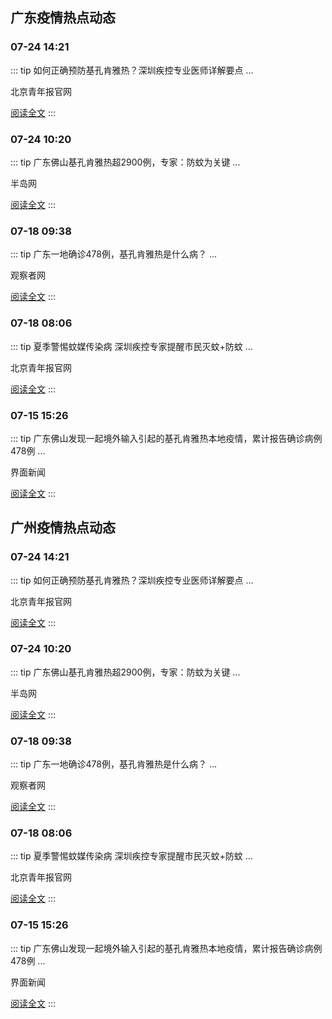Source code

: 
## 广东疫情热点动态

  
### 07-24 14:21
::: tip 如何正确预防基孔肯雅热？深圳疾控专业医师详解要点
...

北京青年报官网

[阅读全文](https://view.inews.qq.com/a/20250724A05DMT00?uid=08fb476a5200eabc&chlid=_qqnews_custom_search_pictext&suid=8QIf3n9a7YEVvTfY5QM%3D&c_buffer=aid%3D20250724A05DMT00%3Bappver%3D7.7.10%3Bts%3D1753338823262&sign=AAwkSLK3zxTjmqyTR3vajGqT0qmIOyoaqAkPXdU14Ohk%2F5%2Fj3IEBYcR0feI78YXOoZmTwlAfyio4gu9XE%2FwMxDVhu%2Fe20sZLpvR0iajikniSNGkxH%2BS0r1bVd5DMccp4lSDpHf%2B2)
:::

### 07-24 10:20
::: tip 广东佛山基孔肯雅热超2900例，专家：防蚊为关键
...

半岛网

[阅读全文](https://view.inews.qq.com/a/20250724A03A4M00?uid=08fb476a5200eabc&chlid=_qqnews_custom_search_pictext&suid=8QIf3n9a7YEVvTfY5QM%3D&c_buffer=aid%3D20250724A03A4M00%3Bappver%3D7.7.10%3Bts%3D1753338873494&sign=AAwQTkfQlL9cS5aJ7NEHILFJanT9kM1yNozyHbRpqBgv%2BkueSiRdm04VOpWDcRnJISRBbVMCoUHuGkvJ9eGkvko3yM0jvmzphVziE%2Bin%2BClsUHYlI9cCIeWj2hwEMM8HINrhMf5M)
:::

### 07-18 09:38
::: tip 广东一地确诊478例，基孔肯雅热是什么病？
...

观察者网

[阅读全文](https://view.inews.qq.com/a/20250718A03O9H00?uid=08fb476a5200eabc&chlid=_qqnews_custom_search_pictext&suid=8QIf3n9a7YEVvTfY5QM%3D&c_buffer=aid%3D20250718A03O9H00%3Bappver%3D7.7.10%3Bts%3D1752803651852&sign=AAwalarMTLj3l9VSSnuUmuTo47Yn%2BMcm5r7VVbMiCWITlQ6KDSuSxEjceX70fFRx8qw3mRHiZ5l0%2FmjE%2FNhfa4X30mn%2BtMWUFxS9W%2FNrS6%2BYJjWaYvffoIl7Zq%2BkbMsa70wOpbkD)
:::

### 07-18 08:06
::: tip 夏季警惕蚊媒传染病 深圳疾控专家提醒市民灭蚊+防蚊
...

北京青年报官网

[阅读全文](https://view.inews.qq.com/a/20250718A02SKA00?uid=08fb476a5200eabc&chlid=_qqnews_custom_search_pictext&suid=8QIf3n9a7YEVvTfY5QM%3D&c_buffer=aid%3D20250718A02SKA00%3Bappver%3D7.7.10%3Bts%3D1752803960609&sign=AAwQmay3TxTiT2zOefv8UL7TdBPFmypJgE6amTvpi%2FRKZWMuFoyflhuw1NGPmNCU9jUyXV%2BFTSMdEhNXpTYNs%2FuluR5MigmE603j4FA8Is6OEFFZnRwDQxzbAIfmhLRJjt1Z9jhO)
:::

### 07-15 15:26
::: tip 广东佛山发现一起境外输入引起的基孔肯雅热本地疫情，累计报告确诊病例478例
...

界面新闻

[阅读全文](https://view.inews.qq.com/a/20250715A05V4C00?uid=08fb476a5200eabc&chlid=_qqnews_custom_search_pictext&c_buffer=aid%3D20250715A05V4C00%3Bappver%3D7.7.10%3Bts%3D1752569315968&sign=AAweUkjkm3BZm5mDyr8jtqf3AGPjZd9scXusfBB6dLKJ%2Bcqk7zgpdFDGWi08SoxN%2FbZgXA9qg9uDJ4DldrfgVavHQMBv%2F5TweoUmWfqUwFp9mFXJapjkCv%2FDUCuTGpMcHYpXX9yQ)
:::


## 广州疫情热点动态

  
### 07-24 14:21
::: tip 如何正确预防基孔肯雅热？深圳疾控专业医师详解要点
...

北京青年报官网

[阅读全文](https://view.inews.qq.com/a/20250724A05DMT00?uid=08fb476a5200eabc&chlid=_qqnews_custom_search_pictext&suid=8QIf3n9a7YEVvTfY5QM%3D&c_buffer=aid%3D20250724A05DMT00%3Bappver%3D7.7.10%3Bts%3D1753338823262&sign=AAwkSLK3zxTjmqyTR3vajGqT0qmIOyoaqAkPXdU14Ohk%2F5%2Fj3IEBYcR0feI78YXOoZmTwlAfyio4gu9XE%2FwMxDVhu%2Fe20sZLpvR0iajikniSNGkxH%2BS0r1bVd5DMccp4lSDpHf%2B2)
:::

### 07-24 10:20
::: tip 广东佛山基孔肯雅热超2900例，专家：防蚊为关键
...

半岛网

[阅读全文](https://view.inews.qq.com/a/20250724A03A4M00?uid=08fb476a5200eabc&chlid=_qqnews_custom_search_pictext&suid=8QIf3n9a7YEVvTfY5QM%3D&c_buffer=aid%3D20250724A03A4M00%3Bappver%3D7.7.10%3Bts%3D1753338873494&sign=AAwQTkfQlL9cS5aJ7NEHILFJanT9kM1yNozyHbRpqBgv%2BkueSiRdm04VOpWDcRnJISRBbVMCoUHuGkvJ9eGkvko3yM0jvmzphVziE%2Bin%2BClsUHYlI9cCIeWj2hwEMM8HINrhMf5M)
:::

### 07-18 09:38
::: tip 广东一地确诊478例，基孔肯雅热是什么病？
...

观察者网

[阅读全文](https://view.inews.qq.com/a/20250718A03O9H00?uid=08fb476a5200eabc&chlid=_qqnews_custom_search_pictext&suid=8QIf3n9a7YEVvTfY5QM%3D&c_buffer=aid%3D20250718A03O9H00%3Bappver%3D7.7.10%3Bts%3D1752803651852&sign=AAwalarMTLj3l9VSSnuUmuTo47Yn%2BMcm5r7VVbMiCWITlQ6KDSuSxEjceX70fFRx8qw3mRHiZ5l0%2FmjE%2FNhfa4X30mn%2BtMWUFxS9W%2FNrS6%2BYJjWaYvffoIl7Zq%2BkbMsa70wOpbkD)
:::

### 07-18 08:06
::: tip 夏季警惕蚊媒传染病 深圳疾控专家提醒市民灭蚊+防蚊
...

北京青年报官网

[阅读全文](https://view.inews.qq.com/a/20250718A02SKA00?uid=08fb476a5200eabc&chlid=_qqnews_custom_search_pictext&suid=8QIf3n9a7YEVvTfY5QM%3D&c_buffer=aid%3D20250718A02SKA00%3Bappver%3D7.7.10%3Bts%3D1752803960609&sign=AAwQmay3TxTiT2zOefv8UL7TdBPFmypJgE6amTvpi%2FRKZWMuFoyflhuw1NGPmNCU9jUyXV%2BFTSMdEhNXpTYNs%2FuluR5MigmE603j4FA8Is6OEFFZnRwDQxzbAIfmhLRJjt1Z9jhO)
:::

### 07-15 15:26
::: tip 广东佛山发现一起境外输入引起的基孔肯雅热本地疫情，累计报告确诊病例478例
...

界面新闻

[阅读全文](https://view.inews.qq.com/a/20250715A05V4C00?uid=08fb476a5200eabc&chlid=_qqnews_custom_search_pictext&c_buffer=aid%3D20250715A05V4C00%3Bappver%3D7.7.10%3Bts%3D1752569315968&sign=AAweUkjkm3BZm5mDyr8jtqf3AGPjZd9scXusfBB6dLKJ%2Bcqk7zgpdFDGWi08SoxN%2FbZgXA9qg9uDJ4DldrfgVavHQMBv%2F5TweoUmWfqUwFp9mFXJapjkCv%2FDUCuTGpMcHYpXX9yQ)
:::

------------

What you need to do: None of the pictures belongs in the answer, but all the entries must be repeated exactly.

Exercise solution:
Source code

: 
## 广东疫情热点动态

  
### 07-24 14:21
::: tip 如何正确预防基孔肯雅热？深圳疾控专业医师详解要点
...

北京青年报官网

[阅读全文](https://view.inews.qq.com/a/20250724A05DMT00?uid=08fb476a5200eabc&chlid=_qqnews_custom_search_pictext&suid=8QIf3n9a7YEVvTfY5QM%3D&c_buffer=aid%3D20250724A05DMT00%3Bappver%3D7.7.10%3Bts%3D1753338823262&sign=AAwkSLK3zxTjmqyTR3vajGqT0qmIOyoaqAkPXdU14Ohk%2F5%2Fj3IEBYcR0feI78YXOoZmTwlAfyio4gu9XE%2FwMxDVhu%2Fe20sZLpvR0iajikniSNGkxH%2BS0r1bVd5DMccp4lSDpHf%2B2)
:::

### 07-24 10:20
::: tip 广东佛山基孔肯雅热超2900例，专家：防蚊为关键
...

半岛网

[阅读全文](https://view.inews.qq.com/a/20250724A03A4M00?uid=08fb476a5200eabc&chlid=_qqnews_custom_search_pictext&suid=8QIf3n9a7YEVvTfY5QM%3D&c_buffer=aid%3D20250724A03A4M00%3Bappver%3D7.7.10%3Bts%3D1753338873494&sign=AAwQTkfQlL9cS5aJ7NEHILFJanT9kM1yNozyHbRpqBgv%2BkueSiRdm04VOpWDcRnJISRBbVMCoUHuGkvJ9eGkvko3yM0jvmzphVziE%2Bin%2BClsUHYlI9cCIeWj2hwEMM8HINrhMf5M)
:::

### 07-18 09:38
::: tip 广东一地确诊478例，基孔肯雅热是什么病？
...

观察者网

[阅读全文](https://view.inews.qq.com/a/20250718A03O9H00?uid=08fb476a5200eabc&chlid=_qqnews_custom_search_pictext&suid=8QIf3n9a7YEVvTfY5QM%3D&c_buffer=aid%3D20250718A03O9H00%3Bappver%3D7.7.10%3Bts%3D1752803651852&sign=AAwalarMTLj3l9VSSnuUmuTo47Yn%2BMcm5r7VVbMiCWITlQ6KDSuSxEjceX70fFRx8qw3mRHiZ5l0%2FmjE%2FNhfa4X30mn%2BtMWUFxS9W%2FNrS6%2BYJjWaYvffoIl7Zq%2BkbMsa70wOpbkD)
:::

### 07-18 08:06
::: tip 夏季警惕蚊媒传染病 深圳疾控专家提醒市民灭蚊+防蚊
...

北京青年报官网

[阅读全文](https://view.inews.qq.com/a/20250718A02SKA00?uid=08fb476a5200eabc&chlid=_qqnews_custom_search_pictext&suid=8QIf3n9a7YEVvTfY5QM%3D&c_buffer=aid%3D20250718A02SKA00%3Bappver%3D7.7.10%3Bts%3D1752803960609&sign=AAwQmay3TxTiT2zOefv8UL7TdBPFmypJgE6amTvpi%2FRKZWMuFoyflhuw1NGPmNCU9jUyXV%2BFTSMdEhNXpTYNs%2FuluR5MigmE603j4FA8Is6OEFFZnRwDQxzbAIfmhLRJjt1Z9jhO)
:::

### 07-15 15:26
::: tip 广东佛山发现一起境外输入引起的基孔肯雅热本地疫情，累计报告确诊病例478例
...

界面新闻

[阅读全文](https://view.inews.qq.com/a/20250715A05V4C00?uid=08fb476a5200eabc&chlid=_qqnews_custom_search_pictext&c_buffer=aid%3D20250715A05V4C00%3Bappver%3D7.7.10%3Bts%3D1752569315968&sign=AAweUkjkm3BZm5mDyr8jtqf3AGPjZd9scXusfBB6dLKJ%2Bcqk7zgpdFDGWi08SoxN%2FbZgXA9qg9uDJ4DldrfgVavHQMBv%2F5TweoUmWfqUwFp9mFXJapjkCv%2FDUCuTGpMcHYpXX9yQ)
:::


## 广州疫情热点动态

  
### 07-24 14:21
::: tip 如何正确预防基孔肯雅热？深圳疾控专业医师详解要点
...

北京青年报官网

[阅读全文](https://view.inews.qq.com/a/20250724A05DMT00?uid=08fb476a5200eabc&chlid=_qqnews_custom_search_pictext&suid=8QIf3n9a7YEVvTfY5QM%3D&c_buffer=aid%3D20250724A05DMT00%3Bappver%3D7.7.10%3Bts%3D1753338823262&sign=AAwkSLK3zxTjmqyTR3vajGqT0qmIOyoaqAkPXdU14Ohk%2F5%2Fj3IEBYcR0feI78YXOoZmTwlAfyio4gu9XE%2FwMxDVhu%2Fe20sZLpvR0iajikniSNGkxH%2BS0r1bVd5DMccp4lSDpHf%2B2)
:::

### 07-24 10:20
::: tip 广东佛山基孔肯雅热超2900例，专家：防蚊为关键
...

半岛网

[阅读全文](https://view.inews.qq.com/a/20250724A03A4M00?uid=08fb476a5200eabc&chlid=_qqnews_custom_search_pictext&suid=8QIf3n9a7YEVvTfY5QM%3D&c_buffer=aid%3D20250724A03A4M00%3Bappver%3D7.7.10%3Bts%3D1753338873494&sign=AAwQTkfQlL9cS5aJ7NEHILFJanT9kM1yNozyHbRpqBgv%2BkueSiRdm04VOpWDcRnJISRBbVMCoUHuGkvJ9eGkvko3yM0jvmzphVziE%2Bin%2BClsUHYlI9cCIeWj2hwEMM8HINrhMf5M)
:::

### 07-18 09:38
::: tip 广东一地确诊478例，基孔肯雅热是什么病？
...

观察者网

[阅读全文](https://view.inews.qq.com/a/20250718A03O9H00?uid=08fb476a5200eabc&chlid=_qqnews_custom_search_pictext&suid=8QIf3n9a7YEVvTfY5QM%3D&c_buffer=aid%3D20250718A03O9H00%3Bappver%3D7.7.10%3Bts%3D1752803651852&sign=AAwalarMTLj3l9VSSnuUmuTo47Yn%2BMcm5r7VVbMiCWITlQ6KDSuSxEjceX70fFRx8qw3mRHiZ5l0%2FmjE%2FNhfa4X30mn%2BtMWUFxS9W%2FNrS6%2BYJjWaYvffoIl7Zq%2BkbMsa70wOpbkD)
:::

### 07-18 08:06
::: tip 夏季警惕蚊媒传染病 深圳疾控专家提醒市民灭蚊+防蚊
...

北京青年报官网

[阅读全文](https://view.inews.qq.com/a/20250718A02SKA00?uid=08fb476a5200eabc&chlid=_qqnews_custom_search_pictext&suid=8QIf3n9a7YEVvTfY5QM%3D&c_buffer=aid%3D20250718A02SKA00%3Bappver%3D7.7.10%3Bts%3D1752803960609&sign=AAwQmay3TxTiT2zOefv8UL7TdBPFmypJgE6amTvpi%2FRKZWMuFoyflhuw1NGPmNCU9jUyXV%2BFTSMdEhNXpTYNs%2FuluR5MigmE603j4FA8Is6OEFFZnRwDQxzbAIfmhLRJjt1Z9jhO)
:::

### 07-15 15:26
::: tip 广东佛山发现一起境外输入引起的基孔肯雅热本地疫情，累计报告确诊病例478例
...

界面新闻

[阅读全文](https://view.inews.qq.com/a/20250715A05V4C00?uid=08fb476a5200eabc&chlid=_qqnews_custom_search_pictext&c_buffer=aid%3D20250715A05V4C00%3Bappver%3D7.7.10%3Bts%3D1752569315968&sign=AAweUkjkm3BZm5mDyr8jtqf3AGPjZd9scXusfBB6dLKJ%2Bcqk7zgpdFDGWi08SoxN%2FbZgXA9qg9uDJ4DldrfgVavHQMBv%2F5TweoUmWfqUwFp9mFXJapjkCv%2FDUCuTGpMcHYpXX9yQ)
:::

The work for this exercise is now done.